[Rendered images with source text]
* * * *
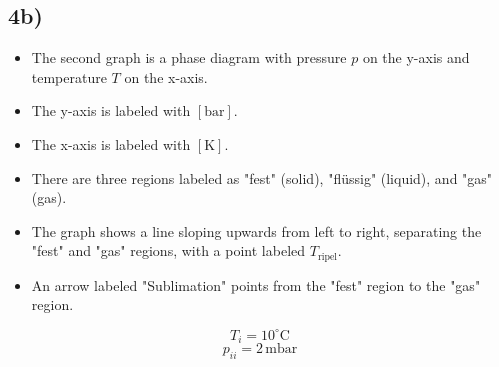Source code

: 

\subsection*{4b)}

\begin{itemize}
    \item The second graph is a phase diagram with pressure \( p \) on the y-axis and temperature \( T \) on the x-axis.
    \item The y-axis is labeled with \([ \text{bar} ]\).
    \item The x-axis is labeled with \([ \text{K} ]\).
    \item There are three regions labeled as "fest" (solid), "flüssig" (liquid), and "gas" (gas).
    \item The graph shows a line sloping upwards from left to right, separating the "fest" and "gas" regions, with a point labeled \( T_{\text{ripel}} \).
    \item An arrow labeled "Sublimation" points from the "fest" region to the "gas" region.
\end{itemize}

\[
T_i = 10^\circ \text{C}
\]
\[
p_{ii} = 2 \, \text{mbar}
\]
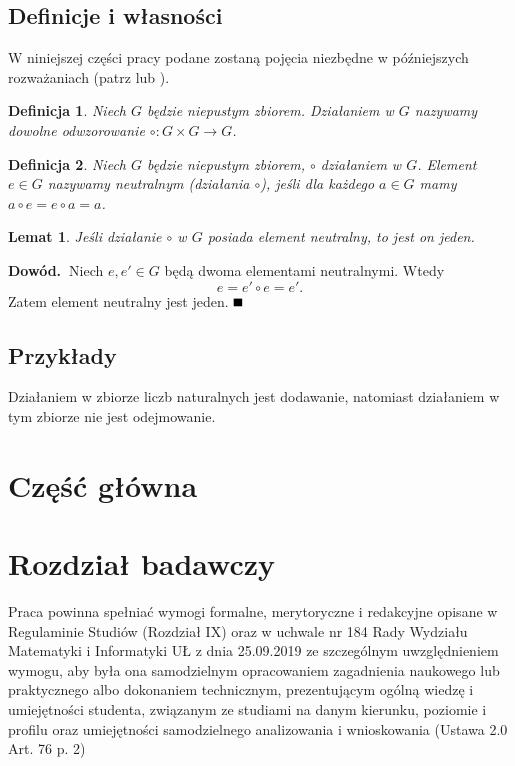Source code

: \documentclass[magisterska]{pracadypl}
\def\pd{\noindent \textbf{Dowód.~}} %
\def\kd{\hfill\mbox{$\rule{2mm}{2mm}$}} %
\newtheorem{defi}{Definicja}[section]
\newtheorem{lem}{Lemat}[section]
\begin{document}
\section{Definicje i własności}

W niniejszej części pracy podane zostaną pojęcia niezbędne w późniejszych rozważaniach (patrz \cite{Kostrykin} lub \cite{Lang}).
\begin{defi}
Niech $G$ będzie niepustym zbiorem. Działaniem w $G$ nazywamy dowolne odwzorowanie $\circ:G\times G\to G$.
\end{defi}

\begin{defi}
Niech $G$ będzie niepustym zbiorem, $\circ$ działaniem w $G$. Element $e\in G$ nazywamy neutralnym (działania $\circ$), jeśli dla każdego $a\in G$ mamy $a\circ e=e\circ a=a$.
\end{defi}

\begin{lem}\label{lem:element_neutralny}
Jeśli działanie $\circ$ w $G$ posiada element neutralny, to jest on jeden.
\end{lem}
\pd Niech $e,e'\in G$ będą dwoma elementami neutralnymi. Wtedy
\begin{equation}\label{eq:element_neutralny}
e=e'\circ e=e'.
\end{equation}
Zatem element neutralny jest jeden. \kd


\section{Przykłady}

Działaniem w zbiorze liczb naturalnych jest dodawanie, natomiast działaniem w tym zbiorze nie jest odejmowanie.




\chapter{Część główna}




\chapter{Rozdział badawczy}

Praca powinna spełniać wymogi formalne, merytoryczne i redakcyjne opisane w Regulaminie  Studiów (Rozdział IX) oraz w uchwale nr 184 Rady Wydziału Matematyki i Informatyki UŁ z dnia 25.09.2019 ze szczególnym uwzględnieniem wymogu, aby była ona samodzielnym opracowaniem zagadnienia naukowego lub praktycznego albo dokonaniem technicznym, prezentującym ogólną wiedzę i umiejętności studenta, związanym ze studiami na danym kierunku, poziomie i profilu oraz umiejętności samodzielnego analizowania i wnioskowania (Ustawa 2.0 Art. 76 p. 2)
\end{document}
* * * *
INSTRUCTIONS TO FOLLOW: Although the records contain pictures, restate them word for word with those pictures left out.

SOLUTION TO THIS EXERCISE:
Source code

: 

\subsection*{4b)}

\begin{itemize}
    \item The second graph is a phase diagram with pressure \( p \) on the y-axis and temperature \( T \) on the x-axis.
    \item The y-axis is labeled with \([ \text{bar} ]\).
    \item The x-axis is labeled with \([ \text{K} ]\).
    \item There are three regions labeled as "fest" (solid), "flüssig" (liquid), and "gas" (gas).
    \item The graph shows a line sloping upwards from left to right, separating the "fest" and "gas" regions, with a point labeled \( T_{\text{ripel}} \).
    \item An arrow labeled "Sublimation" points from the "fest" region to the "gas" region.
\end{itemize}

\[
T_i = 10^\circ \text{C}
\]
\[
p_{ii} = 2 \, \text{mbar}
\]
Source code

: \documentclass[magisterska]{pracadypl}
\def\pd{\noindent \textbf{Dowód.~}} %
\def\kd{\hfill\mbox{$\rule{2mm}{2mm}$}} %
\newtheorem{defi}{Definicja}[section]
\newtheorem{lem}{Lemat}[section]
\begin{document}
\section{Definicje i własności}

W niniejszej części pracy podane zostaną pojęcia niezbędne w późniejszych rozważaniach (patrz \cite{Kostrykin} lub \cite{Lang}).
\begin{defi}
Niech $G$ będzie niepustym zbiorem. Działaniem w $G$ nazywamy dowolne odwzorowanie $\circ:G\times G\to G$.
\end{defi}

\begin{defi}
Niech $G$ będzie niepustym zbiorem, $\circ$ działaniem w $G$. Element $e\in G$ nazywamy neutralnym (działania $\circ$), jeśli dla każdego $a\in G$ mamy $a\circ e=e\circ a=a$.
\end{defi}

\begin{lem}\label{lem:element_neutralny}
Jeśli działanie $\circ$ w $G$ posiada element neutralny, to jest on jeden.
\end{lem}
\pd Niech $e,e'\in G$ będą dwoma elementami neutralnymi. Wtedy
\begin{equation}\label{eq:element_neutralny}
e=e'\circ e=e'.
\end{equation}
Zatem element neutralny jest jeden. \kd


\section{Przykłady}

Działaniem w zbiorze liczb naturalnych jest dodawanie, natomiast działaniem w tym zbiorze nie jest odejmowanie.




\chapter{Część główna}




\chapter{Rozdział badawczy}

Praca powinna spełniać wymogi formalne, merytoryczne i redakcyjne opisane w Regulaminie  Studiów (Rozdział IX) oraz w uchwale nr 184 Rady Wydziału Matematyki i Informatyki UŁ z dnia 25.09.2019 ze szczególnym uwzględnieniem wymogu, aby była ona samodzielnym opracowaniem zagadnienia naukowego lub praktycznego albo dokonaniem technicznym, prezentującym ogólną wiedzę i umiejętności studenta, związanym ze studiami na danym kierunku, poziomie i profilu oraz umiejętności samodzielnego analizowania i wnioskowania (Ustawa 2.0 Art. 76 p. 2)
\end{document}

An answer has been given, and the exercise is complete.